Après plus de dix ans passés en short dans l’établissement tricolore, Antoine Griezmann est, à 33 ans, devenu un pilier de comptoir. Un type qu’il est donc bon d’écouter de temps à autre pour prendre le pouls d’un tournoi et sentir l’atmosphère d’une équipe. Convoqué face aux micros avant de défier les Pays-Bas vendredi dernier, à Leipzig, voilà alors ce que disait le numéro 7 des Bleus : « Le premier match face à l’Autriche a été très dur physiquement, mais au moins, comme ça, on est dans la compétition, prêt à aller de l’avant. […] Maintenant, face aux Pays-Bas, sans Kylian (Mbappé, forfait à la suite de sa fracture du nez subie face à l’Autriche), toute l’équipe devra s’adapter. Qu’il y ait l’un des meilleurs joueurs du monde ou non dans ton équipe, ça change énormément de choses. Dans le foot, il faut toujours s’adapter, à chaque match. C’est ce que j’aime et c’est ce qui doit faire notre force : réussir à trouver les points faibles de chaque adversaire tout en restant très costaud. »
Confirmation, d’abord : pour son deuxième match dans cet Euro 2024, l’équipe de France est bien restée l’équipe de France, soit une équipe unie, solidaire, calme et autoritaire, capable de résister à tous les vents et d’éteindre le moindre départ d’incendie. Le bilan chiffré est net. Là où les Bleus avaient concédé six tirs face à l’Autriche, ils ont cette fois laissé les Pays-Bas armer à huit reprises. Depuis le début de la compétition, seule l’Allemagne a ainsi concédé moins de tirs par match en moyenne (6) que la bande de Didier Deschamps, qui a bouclé sa seconde sortie dans le tournoi par un nul sans but (0-0). Pourtant, cette deuxième rencontre n’a pas tout à fait été, dans le contenu, comparable à la première.
La machine qui dissuade
Sans Mbappé, le sélectionneur a changé de recette et a décidé d’insérer dans son onze un milieu défensif supplémentaire (Tchouaméni), de faire renfiler à Rabiot un rôle hybride et de recentrer Thuram. En phase défensive, le bateau bleu a alors navigué en 4-4-2 ou 4-2-3-1 en fonction de la hauteur du bloc. Deux éléments ont alors été à surveiller plus que les autres du côté des Pays-Bas : les décrochages de Xavi Simons, qui s’est souvent baladé dans le dos de Tchouaméni, lorsque ce dernier sortait cadrer Schouten, et les démarrages des deux bolides du flanc droit oranje (Dumfries et Frimpong), qui ont forcé Adrien Rabiot à rester prudent. Pas de panique : si Frimpong a fait trembler Maignan après une minute de jeu, on ne l’a ensuite quasiment plus revu et l’équipe de France n’aura été percée qu’à de très rares reprises (après 16 minutes de jeu, à la suite d’une rare passe trouvée par Verbruggen entre Griezmann et Thuram en direction d’un Reijnders qui a ensuite pu toucher Gakpo ; vingt minutes plus tard, après un ballon récupéré par Simons dans les pieds de Dembélé ; et, à vingt minutes de la fin, au bout d’un autre cadrage approximatif, qui a débouché sur le but refusé aux Pays-Bas).

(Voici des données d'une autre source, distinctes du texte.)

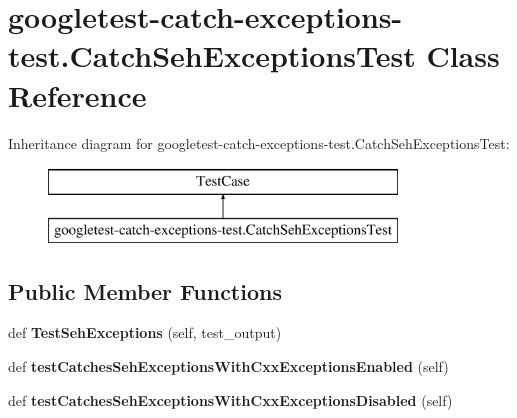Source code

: \hypertarget{classgoogletest-catch-exceptions-test_1_1_catch_seh_exceptions_test}{}\section{googletest-\/catch-\/exceptions-\/test.Catch\+Seh\+Exceptions\+Test Class Reference}
\label{classgoogletest-catch-exceptions-test_1_1_catch_seh_exceptions_test}
Inheritance diagram for googletest-\/catch-\/exceptions-\/test.Catch\+Seh\+Exceptions\+Test\+:\begin{figure}[H]
\begin{center}
\leavevmode
\includegraphics[height=2.000000cm]{classgoogletest-catch-exceptions-test_1_1_catch_seh_exceptions_test}
\end{center}
\end{figure}
\subsection*{Public Member Functions}
\begin{DoxyCompactItemize}
\item 
\mbox{\label{classgoogletest-catch-exceptions-test_1_1_catch_seh_exceptions_test_a86d5639a464b9ee5e05816758bd1ae1f}} 
def {\bfseries Test\+Seh\+Exceptions} (self, test\+\_\+output)
\item 
\mbox{\label{classgoogletest-catch-exceptions-test_1_1_catch_seh_exceptions_test_abfb6b8448b7af79621f6f663e40ebca3}} 
def {\bfseries test\+Catches\+Seh\+Exceptions\+With\+Cxx\+Exceptions\+Enabled} (self)
\item 
\mbox{\label{classgoogletest-catch-exceptions-test_1_1_catch_seh_exceptions_test_a8e448244058ea16b0ba3148678c0b9e6}} 
def {\bfseries test\+Catches\+Seh\+Exceptions\+With\+Cxx\+Exceptions\+Disabled} (self)
\end{DoxyCompactItemize}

L’expliquer revient dans un premier temps à répéter ce qui avait été noté face à l’Autriche, mais il faut ici ajouter le fait que les Bleus ont beaucoup plus eu le ballon que d’habitude (63% du temps) et qu’ils ont eu le loisir de choisir le rythme de leur match, multipliant alors les passes tout en prenant – et c’est de loin le plus important – le soin de (trop, oui, le jeu aurait dû être beaucoup plus direct sur certaines situations) se structurer face aux éventuelles pertes de balle. Aurélien Tchouaméni, qui a souvent décroché à la gauche de Saliba pour offrir une supériorité numérique à la relance, a dans ce cadre été essentiel pour stopper les transitions offensives bataves, bien aidé, bien sûr, par le duo Rabiot-Kanté.

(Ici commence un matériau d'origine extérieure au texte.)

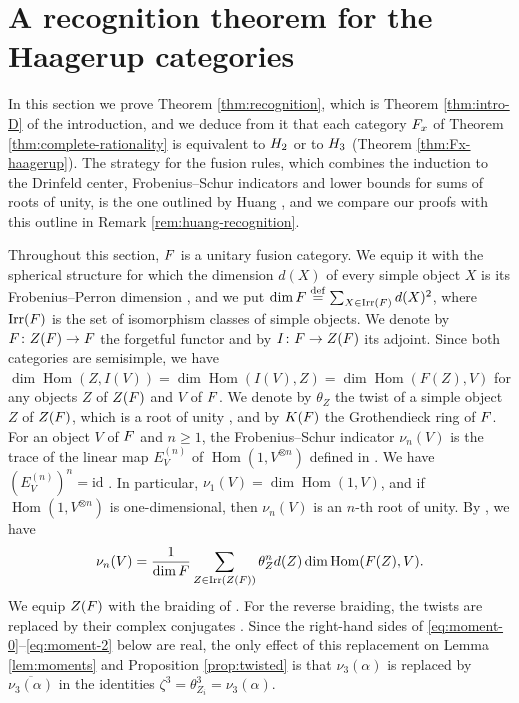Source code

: \documentclass[leqno]{article}
\let\cal\relax
\newcommand{\cal}{\mathcal}
\renewcommand{\geq}{\ensuremath{\geqslant}}
\newcommand{\co}{\colon}
\newcommand{\ot}{\otimes}
\newcommand{\ovl}{\overline}
\newcommand{\ov}{\overset}
\DeclareMathOperator{\Irr}{Irr} %
\numberwithin{equation}{section}
\begin{document}
\section{A recognition theorem for the Haagerup categories}
\label{sec:recognition}

In this section we prove Theorem \ref{thm:recognition}, which is Theorem \ref{thm:intro-D} of the introduction, and we deduce from it that each category $\cal F_x$ of Theorem \ref{thm:complete-rationality} is equivalent to $\cal H_2$ or to $\cal H_3$ (Theorem \ref{thm:Fx-haagerup}). The strategy for the fusion rules, which combines the induction to the Drinfeld center, Frobenius--Schur indicators and lower bounds for sums of roots of unity, is the one outlined by Huang \cite[Sections 5 and 6 pp.~7--9]{Hua26}, and we compare our proofs with this outline in Remark \ref{rem:huang-recognition}.

Throughout this section, $\cal F$ is a unitary fusion category. We equip it with the spherical structure for which the dimension $d(X)$ of every simple object $X$ is its Frobenius--Perron dimension \cite[Proposition 8.23 p.~34]{ENO05}, and we put $\dim \cal F \ov{\mathrm{def}}{=} \sum_{X \in \Irr(\cal F)} d(X)^2$, where $\Irr(\cal F)$ is the set of isomorphism classes of simple objects. We denote by $F \co Z(\cal F) \to \cal F$ the forgetful functor and by $I \co \cal F \to Z(\cal F)$ its adjoint. Since both categories are semisimple, we have $\dim\operatorname{Hom}(Z,I(V)) = \dim\operatorname{Hom}(I(V),Z) = \dim\operatorname{Hom}(F(Z),V)$ for any objects $Z$ of $Z(\cal F)$ and $V$ of $\cal F$. We denote by $\theta_Z$ the twist of a simple object $Z$ of $Z(\cal F)$, which is a root of unity \cite[p.~9 and Theorem 5.5 p.~13]{NS07}, and by $K(\cal F)$ the Grothendieck ring of $\cal F$. For an object $V$ of $\cal F$ and $n \geq 1$, the Frobenius--Schur indicator $\nu_n(V)$ is the trace of the linear map $E_V^{(n)}$ of $\operatorname{Hom}(1,V^{\ot n})$ defined in \cite[p.~8]{NS07b}. We have $(E^{(n)}_V)^n = \mathrm{id}$ \cite[Theorem 5.1 p.~12]{NS07b}. In particular, $\nu_1(V) = \dim\operatorname{Hom}(1,V)$, and if $\operatorname{Hom}(1,V^{\ot n})$ is one-dimensional, then $\nu_n(V)$ is an $n$-th root of unity. By \cite[Theorem 4.1 p.~10]{NS07}, we have
\begin{equation}
\label{eq:NS-formula}
\nu_n(V) = \frac{1}{\dim \cal F}\sum_{Z \in \Irr(Z(\cal F))} \theta_Z^n  d(Z) \dim \operatorname{Hom}(F(Z),V).
\end{equation}
We equip $Z(\cal F)$ with the braiding of \cite[Theorem 4.1 p.~10]{NS07}. For the reverse braiding, the twists are replaced by their complex conjugates \cite[Remark 4.3 p.~10]{NS07}. Since the right-hand sides of \eqref{eq:moment-0}--\eqref{eq:moment-2} below are real, the only effect of this replacement on Lemma \ref{lem:moments} and Proposition \ref{prop:twisted} is that $\nu_3(\alpha)$ is replaced by $\ovl{\nu_3(\alpha)}$ in the identities $\zeta^3 = \theta_{Z_i}^3 = \nu_3(\alpha)$.
\end{document}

Preuve par l’exemple autour de la demi-heure de jeu : on voit bien, sur cette séquence, le positionnement de Tchouaméni en phase de construction face au 4-4-2 néerlandais.
Adrien Rabiot va alors perdre un ballon à la suite d’un bon repli de Depay…
… laissant les Pays-Bas démarrer une transition…
… mais à aucun moment le bloc français n’est pris à défaut.
Un carré sans tueurs
Dans cette soirée, un autre point a cependant crispé la France du foot : le manque de réalisme des Bleus, qui ont frappé 15 fois au but, n’a cadré que trois fois, et ce, pour zéro but marqué. Ce fait intrigue, mais il faut être, ici, très, très clair : il serait bien plus inquiétant si ce groupe ne se procurait pas du tout d’occasions, ce qui n’est évidemment pas le cas. Depuis le début de l’Euro, on peut même noter que l’équipe de France a quasiment tiré autant de fois au but par match que l’Espagne (14,5 fois pour les Bleus, 15,5 fois pour la Roja) et qu’elle a généré autant de xG en deux matchs que l’Allemagne (3,4xG). Mais où est le souci ? Dans le dernier geste, la justesse, la précision, rien de plus. Les hommes de Didier Deschamps ont même été presque rassurants offensivement face aux Pays-Bas après un premier match, qui avait, pour le coup, été très pauvre.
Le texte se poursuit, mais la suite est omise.